Medical Doctor, Professor of Mahidol University in Bangkok, Thailand, Aasis Unnanuntana, in his research, set a goal to find out whether there are differences in the short-term functional recovery of patients with a femoral neck fracture who received bisphosphonate treatment at week 2 versus week 12 after hemiarthroplasty. Bisphosphonate is used as the main therapy for the prevention and treatment of osteoporosis.
What method was used for the study? One hundred patients were randomly allocated into two groups intended for a randomized controlled trial. Both groups received risedronate 35 mg/week at the 2nd or 12th week after hemiarthroplasty. All patients received calcium and vitamin D supplementation. Functional recovery was assessed by de Morton Mobility Index, Barthel Index, EuroQol 5D, visual analog scale, 2-min walk test, and timed get-up-and-go test at 2 weeks, 3 months, and 1 year after surgery.
After 3 months, all functional performance indicators showed significant improvement in both groups. There were no statistically significant differences in the functional outcome between groups after both 3 months of follow-up and after the year. Although patients who received bisphosphonate at week 2 had a lower serum calcium level for 3 months and had more overall adverse events than patients in the 12-week group. All patients in both groups continued to take prescribed medications.
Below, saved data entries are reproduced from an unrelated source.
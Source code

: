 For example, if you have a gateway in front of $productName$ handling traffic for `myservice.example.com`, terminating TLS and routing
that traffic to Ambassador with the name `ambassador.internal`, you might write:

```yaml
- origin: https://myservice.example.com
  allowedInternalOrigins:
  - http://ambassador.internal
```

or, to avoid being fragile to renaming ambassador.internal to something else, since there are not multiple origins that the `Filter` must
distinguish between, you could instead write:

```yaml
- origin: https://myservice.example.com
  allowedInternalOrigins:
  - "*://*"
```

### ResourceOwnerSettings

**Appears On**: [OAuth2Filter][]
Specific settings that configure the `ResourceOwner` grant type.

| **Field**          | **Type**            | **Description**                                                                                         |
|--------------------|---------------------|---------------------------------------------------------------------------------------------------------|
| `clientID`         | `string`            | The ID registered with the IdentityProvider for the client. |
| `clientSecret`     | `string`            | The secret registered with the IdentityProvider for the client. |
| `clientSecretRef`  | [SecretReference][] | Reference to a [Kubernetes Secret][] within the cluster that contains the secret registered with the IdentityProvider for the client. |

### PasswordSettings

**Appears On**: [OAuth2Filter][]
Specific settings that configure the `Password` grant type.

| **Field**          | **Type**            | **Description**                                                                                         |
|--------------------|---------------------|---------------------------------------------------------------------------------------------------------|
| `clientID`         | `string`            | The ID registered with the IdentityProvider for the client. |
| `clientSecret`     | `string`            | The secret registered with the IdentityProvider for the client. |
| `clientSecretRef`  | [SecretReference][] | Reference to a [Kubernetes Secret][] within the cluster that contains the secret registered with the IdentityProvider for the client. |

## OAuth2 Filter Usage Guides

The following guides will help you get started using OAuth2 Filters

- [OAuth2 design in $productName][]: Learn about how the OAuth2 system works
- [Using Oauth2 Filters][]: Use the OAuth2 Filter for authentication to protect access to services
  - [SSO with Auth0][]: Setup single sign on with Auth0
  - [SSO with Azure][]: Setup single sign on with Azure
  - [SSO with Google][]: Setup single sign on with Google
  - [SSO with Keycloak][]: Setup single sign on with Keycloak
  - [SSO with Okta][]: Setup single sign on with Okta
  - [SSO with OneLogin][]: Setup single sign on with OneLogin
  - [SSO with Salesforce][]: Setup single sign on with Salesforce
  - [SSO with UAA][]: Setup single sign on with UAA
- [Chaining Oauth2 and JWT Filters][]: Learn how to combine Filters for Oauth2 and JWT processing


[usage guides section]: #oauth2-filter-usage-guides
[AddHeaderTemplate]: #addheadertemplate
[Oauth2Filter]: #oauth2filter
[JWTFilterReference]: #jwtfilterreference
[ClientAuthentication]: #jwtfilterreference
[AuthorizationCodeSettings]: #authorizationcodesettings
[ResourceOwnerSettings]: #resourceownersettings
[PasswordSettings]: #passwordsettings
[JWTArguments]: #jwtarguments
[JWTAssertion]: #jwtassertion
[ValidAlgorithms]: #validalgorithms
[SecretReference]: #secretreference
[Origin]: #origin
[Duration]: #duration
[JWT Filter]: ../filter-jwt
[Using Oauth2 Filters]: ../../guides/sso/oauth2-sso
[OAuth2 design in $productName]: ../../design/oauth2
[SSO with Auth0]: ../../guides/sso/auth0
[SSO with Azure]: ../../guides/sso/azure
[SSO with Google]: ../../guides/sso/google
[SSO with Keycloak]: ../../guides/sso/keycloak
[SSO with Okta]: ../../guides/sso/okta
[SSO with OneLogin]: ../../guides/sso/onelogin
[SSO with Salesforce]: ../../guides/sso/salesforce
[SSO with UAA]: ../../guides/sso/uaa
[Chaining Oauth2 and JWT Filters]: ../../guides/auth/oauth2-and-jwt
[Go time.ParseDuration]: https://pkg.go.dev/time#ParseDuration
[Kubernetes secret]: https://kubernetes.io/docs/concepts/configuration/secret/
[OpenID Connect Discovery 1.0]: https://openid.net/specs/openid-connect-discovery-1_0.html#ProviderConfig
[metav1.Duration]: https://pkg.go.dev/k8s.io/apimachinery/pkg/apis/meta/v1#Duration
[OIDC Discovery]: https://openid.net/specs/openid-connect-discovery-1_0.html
The conclusion of the study was that there were no significant differences in short-term functional recovery or significant adverse events between the two bisphosphonate groups. Thus, bisphosphonate therapy may be launched as early as 2 weeks after femoral neck fracture. It is important that the low level of calcium and vitamin D in the blood serum is corrected by the addition of calcium and vitamin D before or during the bisphosphonate initiation.